The researchers described significant barriers to diagnosis in the Congolese setting: lack of physician awareness, skepticism about the condition’s legitimacy, unnecessary surgeries and heavy diagnostic workups chasing other explanations, and a tendency to redirect patients toward psychiatry rather than treat their pain. Studies from Morocco and Benin have documented similar patterns, with patients reporting feelings of injustice about their care and high rates of anxiety and depression complicating the picture. These challenges are not unique to Africa, but they’re amplified in healthcare systems with fewer specialists and limited resources for chronic pain management.

Official Medical Recognition

Fibromyalgia has a formal place in the international medical coding systems used by hospitals and insurers worldwide. In the ICD-10 system (the classification most countries currently use), it’s coded as M79.7. In the newer ICD-11, adopted by the World Health Assembly in 2019, fibromyalgia falls under the broader category of chronic widespread pain (MG30.01) but remains identifiable with its own specific code. This means that in any country using WHO diagnostic classifications, fibromyalgia is an officially recognized condition that doctors can diagnose and document.

That said, having a code in a classification system and having a medical culture that embraces the diagnosis are two different things. The Kinshasa study bluntly described fibromyalgia as “a controversial and often underreported clinical entity in routine medical practice,” and that description applies in varying degrees across every continent. Even in countries with well-established rheumatology infrastructure, some physicians remain skeptical, and patients frequently describe years of being dismissed before someone names what they’re experiencing.

Urban Versus Rural Differences

Within countries, geography can also shape who gets diagnosed. A large Spanish prevalence study in 2000 found that living in a rural area was one of the strongest predictors of having fibromyalgia, alongside being female and having other chronic conditions. A follow-up study in 2016, however, found no significant link between rural living and fibromyalgia rates. The earlier finding may have reflected poorer access to healthcare in rural areas, leading to more unmanaged chronic pain, or it may have captured real differences in physical labor demands and mental health burdens. Research has consistently shown that rural populations report more symptoms of anxiety and depression, both of which overlap heavily with fibromyalgia.
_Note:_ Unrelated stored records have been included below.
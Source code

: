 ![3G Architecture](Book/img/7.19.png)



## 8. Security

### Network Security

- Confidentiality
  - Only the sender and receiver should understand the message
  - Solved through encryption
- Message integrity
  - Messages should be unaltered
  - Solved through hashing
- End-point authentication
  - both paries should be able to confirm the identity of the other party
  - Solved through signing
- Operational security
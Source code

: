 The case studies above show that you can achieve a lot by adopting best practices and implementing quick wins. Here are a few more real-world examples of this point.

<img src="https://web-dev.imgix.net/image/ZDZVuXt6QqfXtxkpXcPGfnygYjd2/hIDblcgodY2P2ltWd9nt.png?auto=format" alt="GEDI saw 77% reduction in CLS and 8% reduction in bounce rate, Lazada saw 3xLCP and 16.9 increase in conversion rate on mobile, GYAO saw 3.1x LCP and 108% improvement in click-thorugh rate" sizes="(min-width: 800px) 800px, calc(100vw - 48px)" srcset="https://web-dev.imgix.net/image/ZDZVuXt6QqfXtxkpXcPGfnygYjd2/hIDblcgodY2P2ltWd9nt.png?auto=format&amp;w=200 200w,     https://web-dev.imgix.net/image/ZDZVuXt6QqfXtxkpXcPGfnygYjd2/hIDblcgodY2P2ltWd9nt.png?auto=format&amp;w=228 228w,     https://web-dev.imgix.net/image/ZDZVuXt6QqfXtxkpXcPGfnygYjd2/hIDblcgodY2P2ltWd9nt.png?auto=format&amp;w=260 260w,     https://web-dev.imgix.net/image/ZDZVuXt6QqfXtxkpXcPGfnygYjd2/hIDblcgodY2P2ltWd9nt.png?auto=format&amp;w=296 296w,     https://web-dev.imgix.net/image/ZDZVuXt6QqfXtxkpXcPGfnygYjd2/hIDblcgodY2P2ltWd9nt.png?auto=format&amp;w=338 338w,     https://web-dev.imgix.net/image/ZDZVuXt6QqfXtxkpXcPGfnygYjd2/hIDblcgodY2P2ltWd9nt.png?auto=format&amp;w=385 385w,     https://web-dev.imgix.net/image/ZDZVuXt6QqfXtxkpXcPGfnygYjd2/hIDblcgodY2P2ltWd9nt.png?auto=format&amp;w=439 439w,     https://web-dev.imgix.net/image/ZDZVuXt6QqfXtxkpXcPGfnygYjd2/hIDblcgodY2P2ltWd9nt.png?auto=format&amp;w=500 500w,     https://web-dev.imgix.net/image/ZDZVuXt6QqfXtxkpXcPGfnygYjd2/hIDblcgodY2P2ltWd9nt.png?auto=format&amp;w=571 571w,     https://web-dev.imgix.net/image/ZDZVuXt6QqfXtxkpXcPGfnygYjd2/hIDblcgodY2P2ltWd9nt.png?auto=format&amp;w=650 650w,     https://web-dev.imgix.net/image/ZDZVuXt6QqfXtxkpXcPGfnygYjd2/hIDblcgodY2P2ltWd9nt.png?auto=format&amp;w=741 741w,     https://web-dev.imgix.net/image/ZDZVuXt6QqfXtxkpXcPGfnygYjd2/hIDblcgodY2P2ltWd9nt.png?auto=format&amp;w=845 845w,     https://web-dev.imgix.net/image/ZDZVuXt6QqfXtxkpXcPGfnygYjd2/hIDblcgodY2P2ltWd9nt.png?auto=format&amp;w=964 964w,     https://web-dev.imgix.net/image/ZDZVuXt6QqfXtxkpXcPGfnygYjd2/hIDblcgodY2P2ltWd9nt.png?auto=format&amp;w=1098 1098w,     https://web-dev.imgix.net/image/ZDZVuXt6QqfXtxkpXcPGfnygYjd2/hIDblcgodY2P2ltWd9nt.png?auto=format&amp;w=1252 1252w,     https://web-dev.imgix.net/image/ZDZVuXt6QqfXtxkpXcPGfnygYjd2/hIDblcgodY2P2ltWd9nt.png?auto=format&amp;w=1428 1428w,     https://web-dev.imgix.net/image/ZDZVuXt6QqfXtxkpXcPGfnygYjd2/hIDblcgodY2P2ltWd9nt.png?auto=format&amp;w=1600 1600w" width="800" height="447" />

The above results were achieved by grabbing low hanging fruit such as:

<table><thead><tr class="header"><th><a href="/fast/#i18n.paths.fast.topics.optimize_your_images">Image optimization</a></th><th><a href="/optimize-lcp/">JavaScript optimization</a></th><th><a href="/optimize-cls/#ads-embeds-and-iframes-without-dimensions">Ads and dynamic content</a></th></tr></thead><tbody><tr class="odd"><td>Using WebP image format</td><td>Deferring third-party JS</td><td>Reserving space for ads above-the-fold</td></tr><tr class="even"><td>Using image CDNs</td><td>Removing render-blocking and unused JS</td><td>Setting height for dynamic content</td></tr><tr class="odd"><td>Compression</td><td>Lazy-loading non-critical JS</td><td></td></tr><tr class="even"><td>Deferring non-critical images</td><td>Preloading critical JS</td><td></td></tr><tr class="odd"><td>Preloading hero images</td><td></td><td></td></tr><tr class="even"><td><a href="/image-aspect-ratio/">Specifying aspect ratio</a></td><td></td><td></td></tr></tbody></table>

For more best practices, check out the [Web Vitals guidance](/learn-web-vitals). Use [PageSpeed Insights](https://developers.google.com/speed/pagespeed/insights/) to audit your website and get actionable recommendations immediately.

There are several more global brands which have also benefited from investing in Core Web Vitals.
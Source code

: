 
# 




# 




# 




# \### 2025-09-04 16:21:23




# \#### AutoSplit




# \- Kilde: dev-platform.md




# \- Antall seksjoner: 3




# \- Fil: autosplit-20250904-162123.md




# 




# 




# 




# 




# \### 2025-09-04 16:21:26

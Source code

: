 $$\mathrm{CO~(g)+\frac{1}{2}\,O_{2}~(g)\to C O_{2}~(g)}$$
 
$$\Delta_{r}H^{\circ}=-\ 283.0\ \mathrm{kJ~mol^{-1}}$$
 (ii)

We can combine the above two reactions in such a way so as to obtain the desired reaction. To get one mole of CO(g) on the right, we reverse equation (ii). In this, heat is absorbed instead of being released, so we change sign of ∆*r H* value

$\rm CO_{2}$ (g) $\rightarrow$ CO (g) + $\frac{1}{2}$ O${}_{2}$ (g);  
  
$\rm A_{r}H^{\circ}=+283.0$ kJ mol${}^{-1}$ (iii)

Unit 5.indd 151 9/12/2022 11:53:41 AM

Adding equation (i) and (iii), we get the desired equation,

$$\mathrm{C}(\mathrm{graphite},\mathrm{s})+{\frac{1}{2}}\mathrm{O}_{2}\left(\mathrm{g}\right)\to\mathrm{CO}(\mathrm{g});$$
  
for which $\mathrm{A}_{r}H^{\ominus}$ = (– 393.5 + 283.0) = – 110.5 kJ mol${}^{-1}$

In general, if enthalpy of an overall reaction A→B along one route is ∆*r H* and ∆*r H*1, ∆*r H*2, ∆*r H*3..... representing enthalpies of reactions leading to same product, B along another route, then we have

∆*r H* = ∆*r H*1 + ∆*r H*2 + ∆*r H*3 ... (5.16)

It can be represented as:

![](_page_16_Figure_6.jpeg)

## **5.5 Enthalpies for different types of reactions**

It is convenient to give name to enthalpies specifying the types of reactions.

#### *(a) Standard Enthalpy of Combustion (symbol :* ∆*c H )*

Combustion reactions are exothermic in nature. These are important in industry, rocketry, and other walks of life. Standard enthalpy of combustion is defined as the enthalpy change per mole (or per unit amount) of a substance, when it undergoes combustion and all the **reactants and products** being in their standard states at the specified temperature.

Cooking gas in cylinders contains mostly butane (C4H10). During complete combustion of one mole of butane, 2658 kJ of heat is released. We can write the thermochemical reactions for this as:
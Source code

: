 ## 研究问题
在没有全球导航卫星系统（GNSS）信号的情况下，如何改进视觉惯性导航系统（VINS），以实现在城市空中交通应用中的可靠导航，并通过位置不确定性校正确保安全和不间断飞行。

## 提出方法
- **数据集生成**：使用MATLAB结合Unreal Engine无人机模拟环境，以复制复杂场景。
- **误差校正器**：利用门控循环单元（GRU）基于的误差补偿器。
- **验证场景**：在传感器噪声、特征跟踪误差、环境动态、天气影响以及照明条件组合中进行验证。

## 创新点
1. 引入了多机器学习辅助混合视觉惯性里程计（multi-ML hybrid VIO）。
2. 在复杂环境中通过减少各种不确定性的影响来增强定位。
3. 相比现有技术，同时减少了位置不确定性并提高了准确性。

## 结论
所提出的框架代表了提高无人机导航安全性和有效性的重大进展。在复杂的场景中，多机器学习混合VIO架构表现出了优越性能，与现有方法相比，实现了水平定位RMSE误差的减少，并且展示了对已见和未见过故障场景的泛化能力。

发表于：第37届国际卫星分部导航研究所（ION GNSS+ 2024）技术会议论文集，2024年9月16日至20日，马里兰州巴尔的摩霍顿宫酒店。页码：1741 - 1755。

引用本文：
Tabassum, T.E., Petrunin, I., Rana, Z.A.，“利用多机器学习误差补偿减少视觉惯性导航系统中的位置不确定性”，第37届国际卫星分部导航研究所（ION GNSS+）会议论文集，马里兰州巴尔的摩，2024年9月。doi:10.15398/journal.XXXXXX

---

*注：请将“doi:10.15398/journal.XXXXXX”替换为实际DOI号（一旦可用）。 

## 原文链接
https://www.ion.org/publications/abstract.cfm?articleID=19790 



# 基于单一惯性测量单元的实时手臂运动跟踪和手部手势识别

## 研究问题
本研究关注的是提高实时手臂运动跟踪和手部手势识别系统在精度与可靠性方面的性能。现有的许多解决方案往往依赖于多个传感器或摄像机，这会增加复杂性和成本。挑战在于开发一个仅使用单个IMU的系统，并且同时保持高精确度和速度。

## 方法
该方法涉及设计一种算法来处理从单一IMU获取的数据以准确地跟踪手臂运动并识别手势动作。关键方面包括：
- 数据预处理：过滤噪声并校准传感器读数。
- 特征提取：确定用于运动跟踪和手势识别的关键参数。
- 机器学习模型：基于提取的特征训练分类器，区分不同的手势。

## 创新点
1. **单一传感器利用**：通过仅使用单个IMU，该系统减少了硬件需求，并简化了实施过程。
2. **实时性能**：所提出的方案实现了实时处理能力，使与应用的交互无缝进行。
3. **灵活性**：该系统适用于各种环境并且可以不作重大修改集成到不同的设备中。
When researchers in Spain directly compared rural and urban fibromyalgia patients on clinical measures, they found almost no differences in symptom severity or demographics. The one exception was education level: urban patients had completed more schooling on average. This suggests that once fibromyalgia develops, the experience of the condition is largely the same regardless of where you live.

What the Global Picture Tells Us

Fibromyalgia is not a Western condition, an American condition, or a condition limited to wealthy nations. It appears everywhere researchers have systematically looked for it. The countries reporting the lowest rates tend to be the ones with the fewest studies, the oldest diagnostic criteria, or the strongest cultural barriers to reporting chronic pain. As awareness grows and newer, questionnaire-based diagnostic methods spread, prevalence estimates in underreporting regions will almost certainly rise. The condition’s biology does not respect national borders. What varies is whether the healthcare system in a given country is set up to find it, name it, and treat it.